WHAT YOU ARE ASKED TO DO: Copy each line of the data below in which the word "version" can be found.

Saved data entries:
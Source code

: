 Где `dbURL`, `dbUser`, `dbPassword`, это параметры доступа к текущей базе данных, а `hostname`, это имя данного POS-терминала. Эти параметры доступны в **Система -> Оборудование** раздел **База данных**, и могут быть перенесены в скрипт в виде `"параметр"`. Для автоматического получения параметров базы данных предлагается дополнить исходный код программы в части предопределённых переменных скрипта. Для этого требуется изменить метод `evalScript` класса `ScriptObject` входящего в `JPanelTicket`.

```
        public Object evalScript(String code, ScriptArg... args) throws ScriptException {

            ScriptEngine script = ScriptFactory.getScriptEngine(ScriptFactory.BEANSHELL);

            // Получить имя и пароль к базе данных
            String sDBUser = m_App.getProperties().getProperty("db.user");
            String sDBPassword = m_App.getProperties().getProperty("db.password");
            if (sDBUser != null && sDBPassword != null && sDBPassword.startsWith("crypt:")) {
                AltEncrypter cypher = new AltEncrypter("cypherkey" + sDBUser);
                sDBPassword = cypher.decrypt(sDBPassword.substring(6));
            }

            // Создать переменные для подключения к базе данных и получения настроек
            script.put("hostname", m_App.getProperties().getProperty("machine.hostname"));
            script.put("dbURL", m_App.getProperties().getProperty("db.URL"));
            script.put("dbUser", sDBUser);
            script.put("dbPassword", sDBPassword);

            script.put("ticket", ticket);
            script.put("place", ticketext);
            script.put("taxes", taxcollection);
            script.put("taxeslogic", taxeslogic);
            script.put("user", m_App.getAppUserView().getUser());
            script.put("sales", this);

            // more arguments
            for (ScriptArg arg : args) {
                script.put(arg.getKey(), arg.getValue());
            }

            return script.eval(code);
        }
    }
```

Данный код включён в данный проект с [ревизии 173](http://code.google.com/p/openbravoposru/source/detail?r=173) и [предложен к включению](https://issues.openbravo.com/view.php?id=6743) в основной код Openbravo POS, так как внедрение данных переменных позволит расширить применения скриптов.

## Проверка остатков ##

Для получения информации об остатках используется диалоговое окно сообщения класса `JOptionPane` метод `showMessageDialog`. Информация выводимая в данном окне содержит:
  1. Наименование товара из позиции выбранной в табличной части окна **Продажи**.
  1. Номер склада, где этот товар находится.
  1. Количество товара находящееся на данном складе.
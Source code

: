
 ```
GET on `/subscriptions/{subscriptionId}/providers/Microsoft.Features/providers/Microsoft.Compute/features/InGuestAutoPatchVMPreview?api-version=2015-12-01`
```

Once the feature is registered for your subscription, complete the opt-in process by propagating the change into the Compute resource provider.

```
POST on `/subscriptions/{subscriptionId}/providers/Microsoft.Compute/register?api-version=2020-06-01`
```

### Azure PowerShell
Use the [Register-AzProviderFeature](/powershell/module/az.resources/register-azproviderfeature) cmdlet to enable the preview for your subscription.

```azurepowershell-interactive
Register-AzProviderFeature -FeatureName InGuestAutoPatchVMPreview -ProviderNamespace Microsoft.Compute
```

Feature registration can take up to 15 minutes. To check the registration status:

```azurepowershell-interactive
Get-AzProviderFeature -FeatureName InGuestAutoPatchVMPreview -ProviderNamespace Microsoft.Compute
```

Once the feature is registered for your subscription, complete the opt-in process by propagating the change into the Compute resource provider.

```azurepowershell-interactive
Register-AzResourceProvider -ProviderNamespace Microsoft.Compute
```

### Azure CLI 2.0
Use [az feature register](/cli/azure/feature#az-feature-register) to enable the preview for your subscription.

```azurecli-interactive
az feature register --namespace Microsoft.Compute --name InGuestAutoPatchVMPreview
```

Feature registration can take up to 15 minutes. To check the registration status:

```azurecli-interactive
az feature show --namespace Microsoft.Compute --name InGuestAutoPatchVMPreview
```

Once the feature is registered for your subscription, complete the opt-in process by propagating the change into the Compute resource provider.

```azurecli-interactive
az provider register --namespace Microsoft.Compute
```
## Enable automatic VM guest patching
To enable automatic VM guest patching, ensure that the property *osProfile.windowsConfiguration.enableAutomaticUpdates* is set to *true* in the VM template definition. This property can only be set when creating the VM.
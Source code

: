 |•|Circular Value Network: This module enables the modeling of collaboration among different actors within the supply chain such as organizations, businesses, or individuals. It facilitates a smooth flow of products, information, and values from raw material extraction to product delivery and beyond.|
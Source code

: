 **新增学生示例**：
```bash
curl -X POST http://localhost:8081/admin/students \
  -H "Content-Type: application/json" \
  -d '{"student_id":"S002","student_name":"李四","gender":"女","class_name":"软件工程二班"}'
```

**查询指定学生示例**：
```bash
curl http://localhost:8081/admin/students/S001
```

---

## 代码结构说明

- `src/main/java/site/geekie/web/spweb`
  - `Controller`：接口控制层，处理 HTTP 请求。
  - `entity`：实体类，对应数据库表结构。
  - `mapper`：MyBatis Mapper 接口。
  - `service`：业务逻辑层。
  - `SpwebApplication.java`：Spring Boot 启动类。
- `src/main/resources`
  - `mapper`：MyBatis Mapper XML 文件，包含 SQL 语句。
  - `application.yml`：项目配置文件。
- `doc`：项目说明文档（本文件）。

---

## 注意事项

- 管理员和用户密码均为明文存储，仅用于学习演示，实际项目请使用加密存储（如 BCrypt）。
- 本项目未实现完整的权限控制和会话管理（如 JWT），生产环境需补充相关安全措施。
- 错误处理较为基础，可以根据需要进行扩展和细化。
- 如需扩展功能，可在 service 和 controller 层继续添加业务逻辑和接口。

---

EXERCISE ANSWER:
GET on `/subscriptions/{subscriptionId}/providers/Microsoft.Features/providers/Microsoft.Compute/features/InGuestAutoPatchVMPreview?api-version=2015-12-01`
POST on `/subscriptions/{subscriptionId}/providers/Microsoft.Compute/register?api-version=2020-06-01`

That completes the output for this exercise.